**Task directions:** Which of the lines in the data mention the string "boxes"? List them all.

** Supplied records follows **

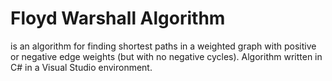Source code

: # Floyd Warshall Algorithm
is an algorithm for finding shortest paths in a weighted graph with positive or negative edge weights (but with no negative cycles). Algorithm written in C# in a Visual Studio environment. 
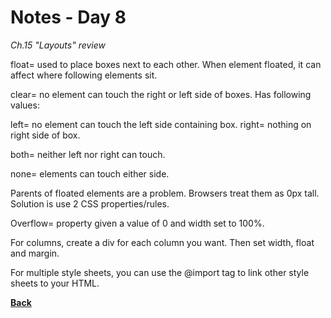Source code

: # Notes - Day 8

_Ch.15 "Layouts" review_

float= used to place boxes next to each other. When element floated, it can affect where following elements sit.

clear= no element can touch the right or left side of boxes. Has following values:

left= no element can touch the left side containing box. right= nothing on right side of box.

both= neither left nor right can touch.

none= elements can touch either side.

Parents of floated elements are a problem. Browsers treat them as 0px tall. Solution is use 2 CSS properties/rules.

Overflow= property given a value of 0 and width set to 100%.

For columns, create a div for each column you want. Then set width, float and margin.

For multiple style sheets, you can use the @import tag to link other style sheets to your HTML.

**<a href = "https://github.com/scottie-l/reading-notes/blob/main/reading-notes-201/README.md">Back</a>**
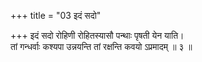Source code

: +++
title = "03 इदं सदो"

+++
इदं सदो रोहिणी रोहितस्यासौ पन्थाः पृषती येन याति।  
तां गन्धर्वाः कश्यपा उन्नयन्ति तां रक्षन्ति कवयो ऽप्रमादम् ॥ ३ ॥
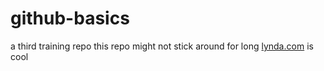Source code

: # github-basics
a third training repo
this repo might not stick around for long
[lynda.com](https://lynda.com) is cool
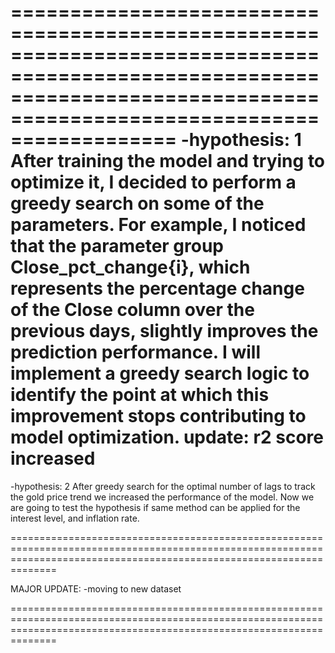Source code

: ==========================================================================================================================================================================
-hypothesis: 1 
After training the model and trying to optimize it, I decided to perform a greedy search on some of the parameters.
For example, I noticed that the parameter group Close_pct_change{i}, which represents the percentage change of the Close column over the previous days, slightly improves the prediction performance.
I will implement a greedy search logic to identify the point at which this improvement stops contributing to model optimization.
update: r2 score increased
==========================================================================================================================================================================

-hypothesis: 2
After greedy search for the optimal number of lags to track the gold price trend we increased the performance of the model. Now we are going to test the hypothesis if same method can be applied for the interest level, and inflation rate.

==========================================================================================================================================================================

MAJOR UPDATE:
-moving to new dataset


==========================================================================================================================================================================
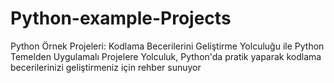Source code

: # Python-example-Projects
Python Örnek Projeleri: Kodlama Becerilerini Geliştirme Yolculuğu ile Python Temelden Uygulamalı Projelere Yolculuk, Python'da pratik yaparak kodlama becerilerinizi geliştirmeniz için rehber sunuyor
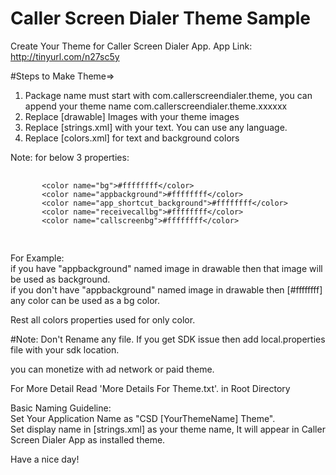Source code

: # Caller Screen Dialer Theme Sample

Create Your Theme for Caller Screen Dialer App.
App Link: http://tinyurl.com/n27sc5y

#Steps to Make Theme=>

1. Package name must start with com.callerscreendialer.theme, you can append your theme name com.callerscreendialer.theme.xxxxxx
2. Replace [drawable] Images with your theme images
3. Replace [strings.xml] with your text. You can use any language.
4. Replace [colors.xml] for text and background colors

Note:
   for below 3 properties:
   <pre>
   <code>
       &lt;color name="bg"&gt;#ffffffff&lt;/color&gt;
       &lt;color name="appbackground"&gt;#ffffffff&lt;/color&gt;
       &lt;color name="app_shortcut_background"&gt;#ffffffff&lt;/color&gt;
       &lt;color name="receivecallbg"&gt;#ffffffff&lt;/color&gt;
       &lt;color name="callscreenbg"&gt;#ffffffff&lt;/color&gt;
   </code>
   </pre>
   For Example:<br/>
   if you have "appbackground" named image in drawable then that image will be used as background.<br/>
   if you don't have "appbackground" named image in drawable then [#ffffffff] any color can be used as a bg color.<br/>

   Rest all colors properties used for only color.

#Note: Don't Rename any file.
If you get SDK issue then add local.properties file with your sdk location.

you can monetize with ad network or paid theme.

For More Detail Read 'More Details For Theme.txt'. in Root Directory

Basic Naming Guideline:<br/>
Set Your Application Name as "CSD [YourThemeName] Theme".<br/>
Set display name in [strings.xml] as your theme name, It will appear in Caller Screen Dialer App as installed theme.<br/>

Have a nice day!
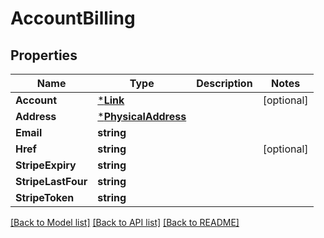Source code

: # AccountBilling

## Properties
Name | Type | Description | Notes
------------ | ------------- | ------------- | -------------
**Account** | [***Link**](Link.md) |  | [optional] 
**Address** | [***PhysicalAddress**](PhysicalAddress.md) |  | 
**Email** | **string** |  | 
**Href** | **string** |  | [optional] 
**StripeExpiry** | **string** |  | 
**StripeLastFour** | **string** |  | 
**StripeToken** | **string** |  | 

[[Back to Model list]](../README.md#documentation-for-models) [[Back to API list]](../README.md#documentation-for-api-endpoints) [[Back to README]](../README.md)



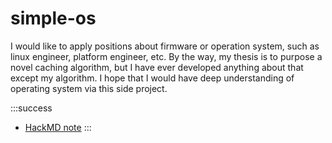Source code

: # simple-os

I would like to apply positions about firmware or operation system, such as linux engineer, platform engineer, etc. By the way, my thesis is to purpose a novel caching algorithm, but I have ever developed anything about that except my algorithm. I hope that I would have deep understanding of operating system via this side project.

:::success
* [HackMD note](https://hackmd.io/EtfP0b3nQD6VP_Tb8JBx8w)
:::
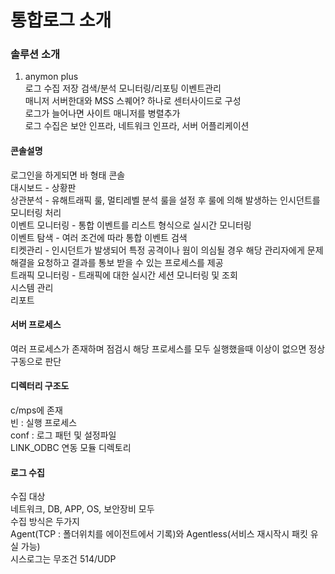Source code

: # 통합로그 소개
### 솔루션 소개  
1. anymon plus  
로그 수집 저장 검색/분석 모니터링/리포팅 이벤트관리  
매니저 서버한대와 MSS 스퀘어? 하나로 센터사이드로 구성  
로그가 늘어나면 사이트 매니저를 병렬추가  
로그 수집은 보안 인프라, 네트워크 인프라, 서버 어플리케이션  

#### 콘솔설명
로그인을 하게되면 바 형태 콘솔  
대시보드 - 상황판  
상관분석 - 유해트래픽 룰, 멀티레벨 분석 룰을 설정 후 룰에 의해 발생하는 인시던트를 모니터링 처리  
이벤트 모니터링 - 통합 이벤트를 리스트 형식으로 실시간 모니터링  
이벤트 탐색 - 여러 조건에 따라 통합 이벤트 검색  
티켓관리 - 인시던트가 발생되어 특정 공격이나 웜이 의심될 경우 해당 관리자에게 문제 해결을 요청하고 결과를 통보 받을 수 있는 프로세스를 제공  
트래픽 모니터링 - 트래픽에 대한 실시간 세션 모니터링 및 조회  
시스템 관리  
리포트  

#### 서버 프로세스  
여러 프로세스가 존재하며 점검시 해당 프로세스를 모두 실행했을때 이상이 없으면 정상 구동으로 판단  

#### 디렉터리 구조도  
c/mps에 존재  
빈 : 실행 프로세스  
conf : 로그 패턴 및 설정파일  
LINK_ODBC 연동 모듈 디렉토리  

#### 로그 수집  
수집 대상  
네트워크, DB, APP, OS, 보안장비 모두  
수집 방식은 두가지  
Agent(TCP : 폴더위치를 에이전트에서 기록)와 Agentless(서비스 재시작시 패킷 유실 가능)  
시스로그는 무조건 514/UDP


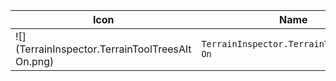 | Icon | Name | File ID |
| ---  | ---  | ---     |
| ![](TerrainInspector.TerrainToolTreesAlt On.png) | `TerrainInspector.TerrainToolTreesAlt On` | `-7298128010069352509` |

** End of Supplied records **

**Completed exercise:**
float= used to place boxes next to each other. When element floated, it can affect where following elements sit.
clear= no element can touch the right or left side of boxes. Has following values:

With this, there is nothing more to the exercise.